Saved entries
------------

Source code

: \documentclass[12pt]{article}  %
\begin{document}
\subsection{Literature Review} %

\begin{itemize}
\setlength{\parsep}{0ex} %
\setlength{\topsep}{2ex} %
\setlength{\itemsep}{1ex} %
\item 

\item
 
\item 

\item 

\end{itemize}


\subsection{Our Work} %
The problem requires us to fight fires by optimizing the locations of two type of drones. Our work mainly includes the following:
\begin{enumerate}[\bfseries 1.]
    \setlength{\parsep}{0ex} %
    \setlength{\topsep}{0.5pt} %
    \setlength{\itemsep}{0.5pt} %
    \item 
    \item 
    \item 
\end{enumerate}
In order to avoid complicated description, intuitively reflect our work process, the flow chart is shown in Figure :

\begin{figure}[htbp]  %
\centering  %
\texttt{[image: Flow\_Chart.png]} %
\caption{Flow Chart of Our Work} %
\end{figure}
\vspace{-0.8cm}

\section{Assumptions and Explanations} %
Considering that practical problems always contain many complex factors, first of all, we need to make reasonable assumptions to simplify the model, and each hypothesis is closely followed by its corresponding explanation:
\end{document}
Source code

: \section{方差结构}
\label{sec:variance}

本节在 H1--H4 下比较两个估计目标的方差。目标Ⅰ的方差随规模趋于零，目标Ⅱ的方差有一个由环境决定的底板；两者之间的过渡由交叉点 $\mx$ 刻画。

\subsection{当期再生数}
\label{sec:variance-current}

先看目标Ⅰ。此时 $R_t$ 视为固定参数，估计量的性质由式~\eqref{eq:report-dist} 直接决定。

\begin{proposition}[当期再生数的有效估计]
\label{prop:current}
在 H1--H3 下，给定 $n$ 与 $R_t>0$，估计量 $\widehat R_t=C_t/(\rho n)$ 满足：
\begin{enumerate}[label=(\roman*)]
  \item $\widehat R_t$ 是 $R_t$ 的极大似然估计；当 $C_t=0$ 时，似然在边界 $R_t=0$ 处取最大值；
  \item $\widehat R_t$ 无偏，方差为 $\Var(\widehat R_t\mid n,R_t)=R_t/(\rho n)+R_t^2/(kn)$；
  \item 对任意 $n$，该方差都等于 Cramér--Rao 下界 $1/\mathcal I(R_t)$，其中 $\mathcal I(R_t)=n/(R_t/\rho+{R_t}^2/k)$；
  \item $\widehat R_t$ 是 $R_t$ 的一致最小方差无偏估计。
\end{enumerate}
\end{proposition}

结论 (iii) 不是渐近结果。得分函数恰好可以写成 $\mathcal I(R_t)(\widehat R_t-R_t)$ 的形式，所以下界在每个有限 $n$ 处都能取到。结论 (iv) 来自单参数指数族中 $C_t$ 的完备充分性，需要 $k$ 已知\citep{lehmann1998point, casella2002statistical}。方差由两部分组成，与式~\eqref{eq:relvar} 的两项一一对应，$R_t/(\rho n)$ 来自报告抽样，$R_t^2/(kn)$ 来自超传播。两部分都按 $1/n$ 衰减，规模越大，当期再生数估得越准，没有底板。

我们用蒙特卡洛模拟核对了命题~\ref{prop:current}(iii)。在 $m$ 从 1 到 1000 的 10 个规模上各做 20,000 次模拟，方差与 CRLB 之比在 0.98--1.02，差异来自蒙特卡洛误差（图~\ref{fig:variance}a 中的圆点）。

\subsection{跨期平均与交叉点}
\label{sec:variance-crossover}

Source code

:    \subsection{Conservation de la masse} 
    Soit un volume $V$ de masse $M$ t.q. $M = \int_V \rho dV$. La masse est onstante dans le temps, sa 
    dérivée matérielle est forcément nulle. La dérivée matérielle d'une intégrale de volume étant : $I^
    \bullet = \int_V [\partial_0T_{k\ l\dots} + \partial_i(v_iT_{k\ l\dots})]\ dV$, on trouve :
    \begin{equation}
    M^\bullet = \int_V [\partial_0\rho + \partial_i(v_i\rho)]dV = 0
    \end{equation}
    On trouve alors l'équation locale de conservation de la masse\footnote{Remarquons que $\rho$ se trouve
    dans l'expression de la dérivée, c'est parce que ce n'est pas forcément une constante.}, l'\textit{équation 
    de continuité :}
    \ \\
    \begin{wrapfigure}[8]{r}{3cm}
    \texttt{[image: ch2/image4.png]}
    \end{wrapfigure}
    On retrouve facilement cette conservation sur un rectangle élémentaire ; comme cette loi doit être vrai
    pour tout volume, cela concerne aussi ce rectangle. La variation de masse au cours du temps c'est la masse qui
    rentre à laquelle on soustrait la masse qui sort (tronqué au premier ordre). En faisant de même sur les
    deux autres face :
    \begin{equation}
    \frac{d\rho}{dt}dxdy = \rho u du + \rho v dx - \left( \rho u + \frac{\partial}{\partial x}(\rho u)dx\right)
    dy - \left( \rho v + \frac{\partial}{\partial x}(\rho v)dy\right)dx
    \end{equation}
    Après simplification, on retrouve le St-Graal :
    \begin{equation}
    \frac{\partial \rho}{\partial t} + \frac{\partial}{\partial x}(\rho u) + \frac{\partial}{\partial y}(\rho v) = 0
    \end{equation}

------------

Task requirements.
Using the data above, return each line exactly as written.

Result below.
Source code

: \documentclass[12pt]{article}  %
\begin{document}
\subsection{Literature Review} %

\begin{itemize}
\setlength{\parsep}{0ex} %
\setlength{\topsep}{2ex} %
\setlength{\itemsep}{1ex} %
\item 

\item
 
\item 

\item 

\end{itemize}


\subsection{Our Work} %
The problem requires us to fight fires by optimizing the locations of two type of drones. Our work mainly includes the following:
\begin{enumerate}[\bfseries 1.]
    \setlength{\parsep}{0ex} %
    \setlength{\topsep}{0.5pt} %
    \setlength{\itemsep}{0.5pt} %
    \item 
    \item 
    \item 
\end{enumerate}
In order to avoid complicated description, intuitively reflect our work process, the flow chart is shown in Figure :

\begin{figure}[htbp]  %
\centering  %
\texttt{[image: Flow\_Chart.png]} %
\caption{Flow Chart of Our Work} %
\end{figure}
\vspace{-0.8cm}

\section{Assumptions and Explanations} %
Considering that practical problems always contain many complex factors, first of all, we need to make reasonable assumptions to simplify the model, and each hypothesis is closely followed by its corresponding explanation:
\end{document}
Source code

: \section{方差结构}
\label{sec:variance}

本节在 H1--H4 下比较两个估计目标的方差。目标Ⅰ的方差随规模趋于零，目标Ⅱ的方差有一个由环境决定的底板；两者之间的过渡由交叉点 $\mx$ 刻画。

\subsection{当期再生数}
\label{sec:variance-current}

先看目标Ⅰ。此时 $R_t$ 视为固定参数，估计量的性质由式~\eqref{eq:report-dist} 直接决定。

\begin{proposition}[当期再生数的有效估计]
\label{prop:current}
在 H1--H3 下，给定 $n$ 与 $R_t>0$，估计量 $\widehat R_t=C_t/(\rho n)$ 满足：
\begin{enumerate}[label=(\roman*)]
  \item $\widehat R_t$ 是 $R_t$ 的极大似然估计；当 $C_t=0$ 时，似然在边界 $R_t=0$ 处取最大值；
  \item $\widehat R_t$ 无偏，方差为 $\Var(\widehat R_t\mid n,R_t)=R_t/(\rho n)+R_t^2/(kn)$；
  \item 对任意 $n$，该方差都等于 Cramér--Rao 下界 $1/\mathcal I(R_t)$，其中 $\mathcal I(R_t)=n/(R_t/\rho+{R_t}^2/k)$；
  \item $\widehat R_t$ 是 $R_t$ 的一致最小方差无偏估计。
\end{enumerate}
\end{proposition}

结论 (iii) 不是渐近结果。得分函数恰好可以写成 $\mathcal I(R_t)(\widehat R_t-R_t)$ 的形式，所以下界在每个有限 $n$ 处都能取到。结论 (iv) 来自单参数指数族中 $C_t$ 的完备充分性，需要 $k$ 已知\citep{lehmann1998point, casella2002statistical}。方差由两部分组成，与式~\eqref{eq:relvar} 的两项一一对应，$R_t/(\rho n)$ 来自报告抽样，$R_t^2/(kn)$ 来自超传播。两部分都按 $1/n$ 衰减，规模越大，当期再生数估得越准，没有底板。

我们用蒙特卡洛模拟核对了命题~\ref{prop:current}(iii)。在 $m$ 从 1 到 1000 的 10 个规模上各做 20,000 次模拟，方差与 CRLB 之比在 0.98--1.02，差异来自蒙特卡洛误差（图~\ref{fig:variance}a 中的圆点）。

\subsection{跨期平均与交叉点}
\label{sec:variance-crossover}

Source code

:    \subsection{Conservation de la masse} 
    Soit un volume $V$ de masse $M$ t.q. $M = \int_V \rho dV$. La masse est onstante dans le temps, sa 
    dérivée matérielle est forcément nulle. La dérivée matérielle d'une intégrale de volume étant : $I^
    \bullet = \int_V [\partial_0T_{k\ l\dots} + \partial_i(v_iT_{k\ l\dots})]\ dV$, on trouve :
    \begin{equation}
    M^\bullet = \int_V [\partial_0\rho + \partial_i(v_i\rho)]dV = 0
    \end{equation}
    On trouve alors l'équation locale de conservation de la masse\footnote{Remarquons que $\rho$ se trouve
    dans l'expression de la dérivée, c'est parce que ce n'est pas forcément une constante.}, l'\textit{équation 
    de continuité :}
    \ \\
    \begin{wrapfigure}[8]{r}{3cm}
    \texttt{[image: ch2/image4.png]}
    \end{wrapfigure}
    On retrouve facilement cette conservation sur un rectangle élémentaire ; comme cette loi doit être vrai
    pour tout volume, cela concerne aussi ce rectangle. La variation de masse au cours du temps c'est la masse qui
    rentre à laquelle on soustrait la masse qui sort (tronqué au premier ordre). En faisant de même sur les
    deux autres face :
    \begin{equation}
    \frac{d\rho}{dt}dxdy = \rho u du + \rho v dx - \left( \rho u + \frac{\partial}{\partial x}(\rho u)dx\right)
    dy - \left( \rho v + \frac{\partial}{\partial x}(\rho v)dy\right)dx
    \end{equation}
    Après simplification, on retrouve le St-Graal :
    \begin{equation}
    \frac{\partial \rho}{\partial t} + \frac{\partial}{\partial x}(\rho u) + \frac{\partial}{\partial y}(\rho v) = 0
    \end{equation}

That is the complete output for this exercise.